* ASSIGNMENT:
Reproduce all the lines below exactly and omit the images.

= Beginning of Section =

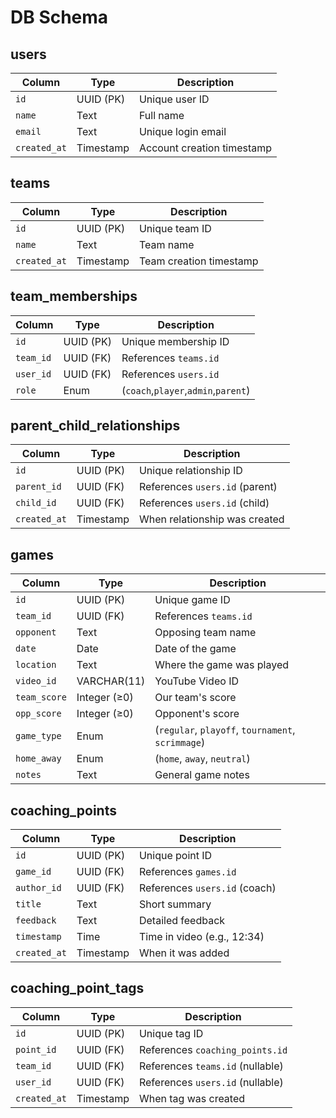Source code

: # DB Schema

## users
| Column       | Type      | Description                |
| ------------ | --------- | -------------------------- |
| `id`         | UUID (PK) | Unique user ID             |
| `name`       | Text      | Full name                  |
| `email`      | Text      | Unique login email         |
| `created_at` | Timestamp | Account creation timestamp |

## teams
| Column       | Type      | Description             |
| ------------ | --------- | ----------------------- |
| `id`         | UUID (PK) | Unique team ID          |
| `name`       | Text      | Team name               |
| `created_at` | Timestamp | Team creation timestamp |

## team_memberships
| Column      | Type      | Description                         |
| ----------- | --------- | ------------------------------------|
| `id`        | UUID (PK) | Unique membership ID                |
| `team_id`   | UUID (FK) | References `teams.id`               |
| `user_id`   | UUID (FK) | References `users.id`               |
| `role`      | Enum      | (`coach`,`player`,`admin`,`parent`) |

## parent_child_relationships
| Column      | Type      | Description                         |
| ----------- | --------- | ------------------------------------|
| `id`        | UUID (PK) | Unique relationship ID              |
| `parent_id` | UUID (FK) | References `users.id` (parent)      |
| `child_id`  | UUID (FK) | References `users.id` (child)       |
| `created_at`| Timestamp | When relationship was created       |

## games
| Column       | Type         | Description                                       |
| ------------ | ------------ | ------------------------------------------------- |
| `id`         | UUID (PK)    | Unique game ID                                    |
| `team_id`    | UUID (FK)    | References `teams.id`                             |
| `opponent`   | Text         | Opposing team name                                |
| `date`       | Date         | Date of the game                                  |
| `location`   | Text         | Where the game was played                         |
| `video_id`   | VARCHAR(11)  | YouTube Video ID                                  |
| `team_score` | Integer (≥0) | Our team's score                                  |
| `opp_score`  | Integer (≥0) | Opponent's score                                  |
| `game_type`  | Enum         | (`regular`, `playoff`, `tournament`, `scrimmage`) |
| `home_away`  | Enum         | (`home`, `away`, `neutral`)                       |
| `notes`      | Text         | General game notes                                |

## coaching_points
| Column        | Type      | Description                           |
| ------------- | --------- | ------------------------------------- |
| `id`          | UUID (PK) | Unique point ID                       |
| `game_id`     | UUID (FK) | References `games.id`                 |
| `author_id`   | UUID (FK) | References `users.id` (coach)         |
| `title`       | Text      | Short summary                         |
| `feedback`    | Text      | Detailed feedback                     |
| `timestamp`   | Time      | Time in video (e.g., 12:34)           |
| `created_at`  | Timestamp | When it was added                     |

## coaching_point_tags
| Column        | Type      | Description                           |
| ------------- | --------- | ------------------------------------- |
| `id`          | UUID (PK) | Unique tag ID                         |
| `point_id`    | UUID (FK) | References `coaching_points.id`       |
| `team_id`     | UUID (FK) | References `teams.id` (nullable)      |
| `user_id`     | UUID (FK) | References `users.id` (nullable)      |
| `created_at`  | Timestamp | When tag was created                  |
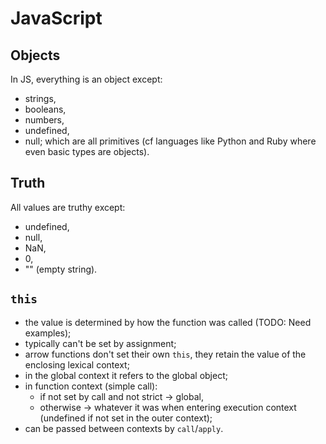 JavaScript
==========

Objects
-------
In JS, everything is an object except:
- strings,
- booleans,
- numbers,
- undefined,
- null;
which are all primitives (cf languages like Python and Ruby where even basic 
types are objects).

Truth
-----
All values are truthy except:
- undefined,
- null,
- NaN,
- 0,
- "" (empty string).

`this`
------
- the value is determined by how the function was called (TODO: Need examples);
- typically can't be set by assignment;
- arrow functions don't set their own `this`, they retain the value of the 
  enclosing lexical context;
- in the global context it refers to the global object;
- in function context (simple call):
  - if not set by call and not strict -> global,
  - otherwise -> whatever it was when entering execution context (undefined if
    not set in the outer context);
- can be passed between contexts by `call`/`apply`.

= End of Section =

* TASK RESULT:
Source code

: # DB Schema

## users
| Column       | Type      | Description                |
| ------------ | --------- | -------------------------- |
| `id`         | UUID (PK) | Unique user ID             |
| `name`       | Text      | Full name                  |
| `email`      | Text      | Unique login email         |
| `created_at` | Timestamp | Account creation timestamp |

## teams
| Column       | Type      | Description             |
| ------------ | --------- | ----------------------- |
| `id`         | UUID (PK) | Unique team ID          |
| `name`       | Text      | Team name               |
| `created_at` | Timestamp | Team creation timestamp |

## team_memberships
| Column      | Type      | Description                         |
| ----------- | --------- | ------------------------------------|
| `id`        | UUID (PK) | Unique membership ID                |
| `team_id`   | UUID (FK) | References `teams.id`               |
| `user_id`   | UUID (FK) | References `users.id`               |
| `role`      | Enum      | (`coach`,`player`,`admin`,`parent`) |

## parent_child_relationships
| Column      | Type      | Description                         |
| ----------- | --------- | ------------------------------------|
| `id`        | UUID (PK) | Unique relationship ID              |
| `parent_id` | UUID (FK) | References `users.id` (parent)      |
| `child_id`  | UUID (FK) | References `users.id` (child)       |
| `created_at`| Timestamp | When relationship was created       |

## games
| Column       | Type         | Description                                       |
| ------------ | ------------ | ------------------------------------------------- |
| `id`         | UUID (PK)    | Unique game ID                                    |
| `team_id`    | UUID (FK)    | References `teams.id`                             |
| `opponent`   | Text         | Opposing team name                                |
| `date`       | Date         | Date of the game                                  |
| `location`   | Text         | Where the game was played                         |
| `video_id`   | VARCHAR(11)  | YouTube Video ID                                  |
| `team_score` | Integer (≥0) | Our team's score                                  |
| `opp_score`  | Integer (≥0) | Opponent's score                                  |
| `game_type`  | Enum         | (`regular`, `playoff`, `tournament`, `scrimmage`) |
| `home_away`  | Enum         | (`home`, `away`, `neutral`)                       |
| `notes`      | Text         | General game notes                                |

## coaching_points
| Column        | Type      | Description                           |
| ------------- | --------- | ------------------------------------- |
| `id`          | UUID (PK) | Unique point ID                       |
| `game_id`     | UUID (FK) | References `games.id`                 |
| `author_id`   | UUID (FK) | References `users.id` (coach)         |
| `title`       | Text      | Short summary                         |
| `feedback`    | Text      | Detailed feedback                     |
| `timestamp`   | Time      | Time in video (e.g., 12:34)           |
| `created_at`  | Timestamp | When it was added                     |

## coaching_point_tags
| Column        | Type      | Description                           |
| ------------- | --------- | ------------------------------------- |
| `id`          | UUID (PK) | Unique tag ID                         |
| `point_id`    | UUID (FK) | References `coaching_points.id`       |
| `team_id`     | UUID (FK) | References `teams.id` (nullable)      |
| `user_id`     | UUID (FK) | References `users.id` (nullable)      |
| `created_at`  | Timestamp | When tag was created                  |
 JavaScript
==========

Objects
-------
In JS, everything is an object except:
- strings,
- booleans,
- numbers,
- undefined,
- null;
which are all primitives (cf languages like Python and Ruby where even basic 
types are objects).

Truth
-----
All values are truthy except:
- undefined,
- null,
- NaN,
- 0,
- "" (empty string).

`this`
------
- the value is determined by how the function was called (TODO: Need examples);
- typically can't be set by assignment;
- arrow functions don't set their own `this`, they retain the value of the 
  enclosing lexical context;
- in the global context it refers to the global object;
- in function context (simple call):
  - if not set by call and not strict -> global,
  - otherwise -> whatever it was when entering execution context (undefined if
    not set in the outer context);
- can be passed between contexts by `call`/`apply`.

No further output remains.